Question

In a common but dangerous prank, a chair is pulled away as a person is moving downward to sit on it, causing the victim to land hard on the floor. Suppose the victim falls by 0.60 m, the mass that moves downward is 79.0 kg, and the collision on the floor lasts 0.0840 s. What are the magnitudes of the (a) impulse and (b) average force acting on the victim from the floor during the collision

Answer 1

Answer:

a) I = 270.18 Kg*m/s

b) F = -3216.42N

Explanation:

a) We know that:

I = $P_f -P_i$

Where I is the impulse, $P_f$ is the final momentum and $P_i$ the initial momentum.

so:

I = $MV_f -MV_i$

where M is the mass, $V_f$ is the final velocity and $V_i$ is the initial velocity.

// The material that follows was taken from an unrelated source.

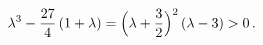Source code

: \begin{equation}\lambda^3-\frac{27}{4}\,(1+\lambda)=
\Bigl(\lambda+\frac{3}{2}\Bigr)^2\,(\lambda-3)>0\,.\end{equation}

First we have to find the $V_i$. So, using the conservation of energy.

$Mgh = \frac{1}{2}MV_i^2$

where g the gravity and h the altitude. Replacing values, we get:

$(79kg)(9.8m/s)(0.6m) = \frac{1}{2}(79kg)V_i^2$

solving for $V_i$:

$V_i$= 3.42 m/s

Now, replacing in the previus equation:

I = $MV_f -MV_i$

I = $(79kg)(0)-(79kg)(3.42m/s)$

I = -270.18 Kg*m/s

The impulse is negative becuase it is upward.

b) We know that:

Ft = I

where F is the force, t the time and I the impulse.

so, replacing values and solving for F, we get:

F(0.084s) = -270.18 Kg*m/s

F = -3216.42N

The force is negative becuase it is upward.